Prove that $[adj(A)]^{-1} = adj(A^{-1})$

Homework Equations

The Attempt at a Solution

Ok. So if

$1/det(a) * adj(a) = A^{-1}$ is true,

then $adj(A) = A^{-1} det(A)$

then

$[adj(A)]^{-1} = 1/det(A^{-1}) * adj(A^{-1}) * det(A)$

now the statement would be proved if det(A) and det(A^{-1}) were both = 1, but it doesn't say that's the case in the problem. How would I go about completing this?

 

[Rijad Hadzic]

Ok hold on a sec guys. I've been relying on the help of others a bit too much.
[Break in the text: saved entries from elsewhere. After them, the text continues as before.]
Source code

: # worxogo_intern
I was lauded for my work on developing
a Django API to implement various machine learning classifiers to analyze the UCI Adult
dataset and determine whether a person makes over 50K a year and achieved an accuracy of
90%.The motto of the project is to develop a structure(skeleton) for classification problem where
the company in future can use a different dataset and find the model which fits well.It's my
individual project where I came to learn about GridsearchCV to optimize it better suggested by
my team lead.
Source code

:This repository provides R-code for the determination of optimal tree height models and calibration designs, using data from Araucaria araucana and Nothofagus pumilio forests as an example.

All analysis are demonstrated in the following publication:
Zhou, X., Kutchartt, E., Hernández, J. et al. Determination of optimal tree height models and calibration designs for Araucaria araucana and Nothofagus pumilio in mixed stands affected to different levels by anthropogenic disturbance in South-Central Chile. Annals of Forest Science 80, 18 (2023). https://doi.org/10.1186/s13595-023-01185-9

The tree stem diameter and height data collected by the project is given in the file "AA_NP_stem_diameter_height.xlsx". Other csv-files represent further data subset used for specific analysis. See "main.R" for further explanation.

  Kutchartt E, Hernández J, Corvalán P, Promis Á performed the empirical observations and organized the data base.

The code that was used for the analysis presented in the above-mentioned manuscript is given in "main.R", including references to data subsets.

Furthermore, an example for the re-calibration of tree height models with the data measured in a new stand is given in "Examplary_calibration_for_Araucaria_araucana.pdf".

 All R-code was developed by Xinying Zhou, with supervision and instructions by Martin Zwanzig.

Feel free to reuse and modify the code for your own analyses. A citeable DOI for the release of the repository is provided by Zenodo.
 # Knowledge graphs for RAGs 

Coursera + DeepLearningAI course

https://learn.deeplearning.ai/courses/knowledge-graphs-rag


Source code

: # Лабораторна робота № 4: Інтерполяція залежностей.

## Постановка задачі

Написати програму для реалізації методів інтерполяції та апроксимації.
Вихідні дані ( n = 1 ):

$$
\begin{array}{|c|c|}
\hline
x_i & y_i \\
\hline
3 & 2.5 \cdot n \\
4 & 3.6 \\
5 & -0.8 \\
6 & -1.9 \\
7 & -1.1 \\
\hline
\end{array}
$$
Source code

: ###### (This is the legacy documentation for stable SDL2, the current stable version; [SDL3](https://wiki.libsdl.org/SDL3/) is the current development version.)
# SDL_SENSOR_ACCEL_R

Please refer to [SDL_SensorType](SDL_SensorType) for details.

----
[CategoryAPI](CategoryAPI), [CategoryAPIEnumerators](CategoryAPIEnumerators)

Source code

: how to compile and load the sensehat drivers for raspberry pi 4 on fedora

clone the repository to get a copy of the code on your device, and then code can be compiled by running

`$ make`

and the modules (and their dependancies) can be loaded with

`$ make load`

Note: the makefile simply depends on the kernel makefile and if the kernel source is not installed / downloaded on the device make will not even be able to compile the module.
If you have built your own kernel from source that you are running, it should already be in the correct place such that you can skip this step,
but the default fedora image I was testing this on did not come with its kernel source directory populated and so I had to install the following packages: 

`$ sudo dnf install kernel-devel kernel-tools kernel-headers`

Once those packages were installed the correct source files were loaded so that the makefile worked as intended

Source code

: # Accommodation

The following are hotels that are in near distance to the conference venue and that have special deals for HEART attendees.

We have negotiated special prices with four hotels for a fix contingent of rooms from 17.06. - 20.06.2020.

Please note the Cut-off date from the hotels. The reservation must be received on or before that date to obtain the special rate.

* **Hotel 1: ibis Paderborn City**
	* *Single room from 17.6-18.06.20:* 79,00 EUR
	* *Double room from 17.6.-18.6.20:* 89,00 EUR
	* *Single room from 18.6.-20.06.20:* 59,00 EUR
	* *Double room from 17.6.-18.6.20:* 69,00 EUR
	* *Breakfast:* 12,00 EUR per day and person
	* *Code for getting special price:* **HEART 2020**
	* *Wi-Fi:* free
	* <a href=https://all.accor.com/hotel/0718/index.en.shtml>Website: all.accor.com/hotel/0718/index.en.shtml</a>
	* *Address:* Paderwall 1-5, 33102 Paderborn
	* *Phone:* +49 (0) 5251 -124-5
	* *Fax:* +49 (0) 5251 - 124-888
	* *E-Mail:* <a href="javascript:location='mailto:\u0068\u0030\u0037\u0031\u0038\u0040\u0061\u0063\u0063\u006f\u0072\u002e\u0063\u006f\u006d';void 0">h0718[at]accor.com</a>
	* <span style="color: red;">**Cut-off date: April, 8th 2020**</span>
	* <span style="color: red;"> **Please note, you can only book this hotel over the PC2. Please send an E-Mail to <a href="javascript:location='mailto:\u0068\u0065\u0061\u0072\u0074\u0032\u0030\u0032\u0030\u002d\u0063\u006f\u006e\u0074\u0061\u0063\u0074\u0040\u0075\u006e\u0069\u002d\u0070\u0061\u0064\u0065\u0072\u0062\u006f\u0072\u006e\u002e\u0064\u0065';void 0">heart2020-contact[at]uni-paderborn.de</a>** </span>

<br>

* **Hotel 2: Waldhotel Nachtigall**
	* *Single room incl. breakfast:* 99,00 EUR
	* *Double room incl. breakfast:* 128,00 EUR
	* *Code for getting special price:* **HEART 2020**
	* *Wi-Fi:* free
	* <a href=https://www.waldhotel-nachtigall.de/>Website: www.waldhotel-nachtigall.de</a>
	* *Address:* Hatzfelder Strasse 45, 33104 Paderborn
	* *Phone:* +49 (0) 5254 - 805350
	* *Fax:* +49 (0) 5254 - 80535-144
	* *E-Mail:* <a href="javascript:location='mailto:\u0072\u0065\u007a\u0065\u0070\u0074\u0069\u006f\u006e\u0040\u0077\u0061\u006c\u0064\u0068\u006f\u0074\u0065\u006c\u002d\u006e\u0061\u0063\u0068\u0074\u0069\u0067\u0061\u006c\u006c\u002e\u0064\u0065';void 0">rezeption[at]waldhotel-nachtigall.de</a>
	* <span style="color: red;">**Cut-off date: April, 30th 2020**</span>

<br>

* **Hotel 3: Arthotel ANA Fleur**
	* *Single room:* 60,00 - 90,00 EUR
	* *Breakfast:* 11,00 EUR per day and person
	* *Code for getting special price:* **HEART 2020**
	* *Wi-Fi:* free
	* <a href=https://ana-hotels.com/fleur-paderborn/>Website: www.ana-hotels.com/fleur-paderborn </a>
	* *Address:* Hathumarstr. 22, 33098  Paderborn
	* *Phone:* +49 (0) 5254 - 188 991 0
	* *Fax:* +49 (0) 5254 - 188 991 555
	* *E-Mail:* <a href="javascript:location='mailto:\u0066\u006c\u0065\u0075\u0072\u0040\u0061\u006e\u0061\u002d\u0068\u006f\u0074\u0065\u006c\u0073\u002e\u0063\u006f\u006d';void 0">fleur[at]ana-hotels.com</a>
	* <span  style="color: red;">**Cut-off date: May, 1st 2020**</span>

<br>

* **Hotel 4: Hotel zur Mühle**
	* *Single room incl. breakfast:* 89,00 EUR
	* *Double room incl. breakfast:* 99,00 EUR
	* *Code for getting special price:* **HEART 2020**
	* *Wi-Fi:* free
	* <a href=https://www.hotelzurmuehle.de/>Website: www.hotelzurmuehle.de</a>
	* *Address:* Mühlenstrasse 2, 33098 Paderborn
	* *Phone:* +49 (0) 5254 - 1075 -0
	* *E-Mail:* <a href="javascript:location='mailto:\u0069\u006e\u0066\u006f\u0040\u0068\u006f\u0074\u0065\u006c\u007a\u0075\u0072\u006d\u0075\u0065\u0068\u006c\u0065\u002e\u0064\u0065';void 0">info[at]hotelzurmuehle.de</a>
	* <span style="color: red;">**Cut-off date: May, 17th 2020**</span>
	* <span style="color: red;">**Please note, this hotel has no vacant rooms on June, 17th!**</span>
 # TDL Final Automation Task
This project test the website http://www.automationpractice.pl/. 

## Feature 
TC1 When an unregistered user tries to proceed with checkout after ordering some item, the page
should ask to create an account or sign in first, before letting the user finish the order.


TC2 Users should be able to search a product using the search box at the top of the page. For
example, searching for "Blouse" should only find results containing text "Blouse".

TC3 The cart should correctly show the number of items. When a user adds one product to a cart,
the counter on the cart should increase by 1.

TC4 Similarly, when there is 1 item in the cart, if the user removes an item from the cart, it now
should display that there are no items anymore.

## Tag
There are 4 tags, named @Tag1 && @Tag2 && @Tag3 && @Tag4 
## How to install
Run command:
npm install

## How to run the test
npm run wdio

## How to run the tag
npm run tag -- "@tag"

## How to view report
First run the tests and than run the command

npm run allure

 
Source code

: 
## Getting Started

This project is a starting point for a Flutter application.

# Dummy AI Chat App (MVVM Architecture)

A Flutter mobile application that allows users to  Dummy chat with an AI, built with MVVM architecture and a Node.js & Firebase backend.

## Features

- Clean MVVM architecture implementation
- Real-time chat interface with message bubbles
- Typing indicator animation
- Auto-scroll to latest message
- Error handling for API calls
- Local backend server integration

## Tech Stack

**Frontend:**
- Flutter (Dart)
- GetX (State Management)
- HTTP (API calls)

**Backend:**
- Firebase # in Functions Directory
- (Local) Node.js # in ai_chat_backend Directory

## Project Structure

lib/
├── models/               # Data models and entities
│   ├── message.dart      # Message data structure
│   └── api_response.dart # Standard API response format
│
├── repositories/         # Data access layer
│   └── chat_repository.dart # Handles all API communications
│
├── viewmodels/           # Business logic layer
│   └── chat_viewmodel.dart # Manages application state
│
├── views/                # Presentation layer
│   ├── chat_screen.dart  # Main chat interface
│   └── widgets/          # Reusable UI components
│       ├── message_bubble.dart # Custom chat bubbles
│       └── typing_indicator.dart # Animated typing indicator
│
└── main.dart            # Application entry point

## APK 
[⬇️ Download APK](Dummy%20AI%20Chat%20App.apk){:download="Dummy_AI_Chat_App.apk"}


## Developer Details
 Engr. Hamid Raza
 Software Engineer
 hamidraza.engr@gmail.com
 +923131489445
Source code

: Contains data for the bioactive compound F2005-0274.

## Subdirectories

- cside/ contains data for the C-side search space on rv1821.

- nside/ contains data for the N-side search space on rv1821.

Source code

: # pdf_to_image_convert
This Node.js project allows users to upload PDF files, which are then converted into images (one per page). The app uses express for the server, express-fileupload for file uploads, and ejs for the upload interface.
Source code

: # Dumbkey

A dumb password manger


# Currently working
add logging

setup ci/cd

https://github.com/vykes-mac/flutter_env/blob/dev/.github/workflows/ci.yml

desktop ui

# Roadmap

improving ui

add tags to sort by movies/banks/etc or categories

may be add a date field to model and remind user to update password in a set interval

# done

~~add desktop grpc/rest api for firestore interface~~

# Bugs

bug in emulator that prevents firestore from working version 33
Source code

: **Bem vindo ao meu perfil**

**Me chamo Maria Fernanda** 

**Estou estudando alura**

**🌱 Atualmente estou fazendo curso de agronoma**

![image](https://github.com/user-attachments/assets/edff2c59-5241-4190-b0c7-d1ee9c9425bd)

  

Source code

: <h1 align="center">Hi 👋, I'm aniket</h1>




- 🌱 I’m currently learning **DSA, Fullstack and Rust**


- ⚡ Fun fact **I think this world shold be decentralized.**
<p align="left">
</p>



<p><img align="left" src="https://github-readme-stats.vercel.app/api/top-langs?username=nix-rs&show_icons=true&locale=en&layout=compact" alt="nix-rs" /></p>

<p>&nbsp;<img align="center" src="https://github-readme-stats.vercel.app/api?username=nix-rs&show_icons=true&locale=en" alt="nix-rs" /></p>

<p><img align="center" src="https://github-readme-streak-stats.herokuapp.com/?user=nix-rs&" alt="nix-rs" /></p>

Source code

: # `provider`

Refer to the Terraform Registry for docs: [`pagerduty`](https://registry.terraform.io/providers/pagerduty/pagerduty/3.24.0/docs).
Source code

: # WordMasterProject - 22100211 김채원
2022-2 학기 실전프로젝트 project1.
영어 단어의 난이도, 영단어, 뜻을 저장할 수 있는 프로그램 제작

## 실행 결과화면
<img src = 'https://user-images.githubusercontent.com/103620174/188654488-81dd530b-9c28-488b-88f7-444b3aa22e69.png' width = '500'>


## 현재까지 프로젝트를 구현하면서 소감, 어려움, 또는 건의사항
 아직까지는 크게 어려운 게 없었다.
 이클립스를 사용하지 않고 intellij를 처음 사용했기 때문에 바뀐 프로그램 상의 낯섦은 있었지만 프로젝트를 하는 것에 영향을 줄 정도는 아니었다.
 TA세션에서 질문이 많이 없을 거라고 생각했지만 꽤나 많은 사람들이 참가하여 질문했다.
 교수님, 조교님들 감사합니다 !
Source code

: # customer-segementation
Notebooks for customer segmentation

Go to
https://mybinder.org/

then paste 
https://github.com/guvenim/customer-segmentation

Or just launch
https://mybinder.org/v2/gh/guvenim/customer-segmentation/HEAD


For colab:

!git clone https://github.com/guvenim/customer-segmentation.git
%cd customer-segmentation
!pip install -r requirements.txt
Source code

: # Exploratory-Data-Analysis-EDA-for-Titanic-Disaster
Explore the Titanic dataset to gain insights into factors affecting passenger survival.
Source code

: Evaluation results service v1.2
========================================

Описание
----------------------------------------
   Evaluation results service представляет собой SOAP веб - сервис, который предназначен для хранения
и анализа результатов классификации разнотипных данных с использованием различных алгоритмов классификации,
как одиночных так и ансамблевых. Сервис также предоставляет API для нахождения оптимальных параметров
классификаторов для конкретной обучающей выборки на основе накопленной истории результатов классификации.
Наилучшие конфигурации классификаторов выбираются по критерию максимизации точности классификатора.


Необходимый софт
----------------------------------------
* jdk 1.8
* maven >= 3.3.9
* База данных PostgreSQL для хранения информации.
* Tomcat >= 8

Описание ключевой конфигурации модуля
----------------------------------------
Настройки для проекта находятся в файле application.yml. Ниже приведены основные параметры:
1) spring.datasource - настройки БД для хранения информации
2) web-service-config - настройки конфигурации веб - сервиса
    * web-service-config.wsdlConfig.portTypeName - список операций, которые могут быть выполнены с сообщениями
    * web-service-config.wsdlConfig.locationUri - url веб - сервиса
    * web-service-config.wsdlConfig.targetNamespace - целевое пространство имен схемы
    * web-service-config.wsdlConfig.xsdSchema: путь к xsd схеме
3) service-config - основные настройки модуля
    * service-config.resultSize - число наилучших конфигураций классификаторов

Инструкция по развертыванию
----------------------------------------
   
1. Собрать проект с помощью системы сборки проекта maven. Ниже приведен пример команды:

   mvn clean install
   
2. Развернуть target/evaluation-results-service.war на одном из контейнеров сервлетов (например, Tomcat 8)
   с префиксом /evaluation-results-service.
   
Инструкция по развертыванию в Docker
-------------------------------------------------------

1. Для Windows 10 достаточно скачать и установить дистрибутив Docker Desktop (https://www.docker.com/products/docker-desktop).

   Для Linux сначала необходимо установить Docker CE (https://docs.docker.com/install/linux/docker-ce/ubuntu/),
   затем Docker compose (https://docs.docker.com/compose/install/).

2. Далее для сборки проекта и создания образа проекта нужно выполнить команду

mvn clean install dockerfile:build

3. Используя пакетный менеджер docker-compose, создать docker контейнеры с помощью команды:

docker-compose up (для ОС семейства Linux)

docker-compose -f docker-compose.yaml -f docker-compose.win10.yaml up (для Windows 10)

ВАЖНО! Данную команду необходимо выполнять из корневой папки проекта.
I'm going to mark the thread as solved and then open it again if I truly can't figure it out.

 

[fresh_42]

If we take $\operatorname{adj}(B) = B^{-1} \cdot \det(B)$ as defining equation for the adjoint matrix, what does this mean for $B=A^{-1}$ and how does it relate to the case $B=A\,$?

 

[Mark44]

Rijad, for future reference, in TeX expressions if the exponent is more than one character, you have to have braces -- { } -- around the expression. I have fixed your first post.